What is being asked:
Return every line from the records below with the string "prompt".

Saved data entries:

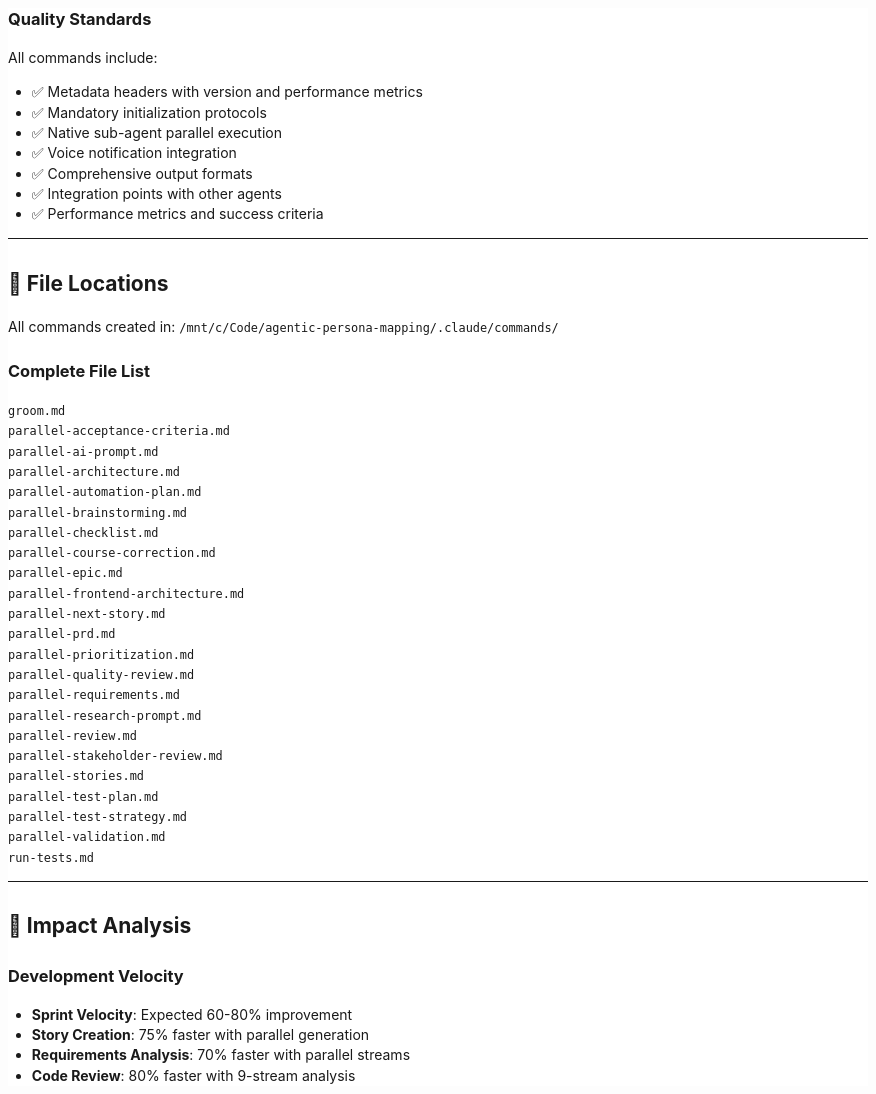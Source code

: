 ### Quality Standards
All commands include:
- ✅ Metadata headers with version and performance metrics
- ✅ Mandatory initialization protocols
- ✅ Native sub-agent parallel execution
- ✅ Voice notification integration
- ✅ Comprehensive output formats
- ✅ Integration points with other agents
- ✅ Performance metrics and success criteria

---

## 📂 File Locations

All commands created in: `/mnt/c/Code/agentic-persona-mapping/.claude/commands/`

### Complete File List
```
groom.md
parallel-acceptance-criteria.md
parallel-ai-prompt.md
parallel-architecture.md
parallel-automation-plan.md
parallel-brainstorming.md
parallel-checklist.md
parallel-course-correction.md
parallel-epic.md
parallel-frontend-architecture.md
parallel-next-story.md
parallel-prd.md
parallel-prioritization.md
parallel-quality-review.md
parallel-requirements.md
parallel-research-prompt.md
parallel-review.md
parallel-stakeholder-review.md
parallel-stories.md
parallel-test-plan.md
parallel-test-strategy.md
parallel-validation.md
run-tests.md
```

---

## 🚀 Impact Analysis

### Development Velocity
- **Sprint Velocity**: Expected 60-80% improvement
- **Story Creation**: 75% faster with parallel generation
- **Requirements Analysis**: 70% faster with parallel streams
- **Code Review**: 80% faster with 9-stream analysis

Answer to this task:
parallel-ai-prompt.md
parallel-research-prompt.md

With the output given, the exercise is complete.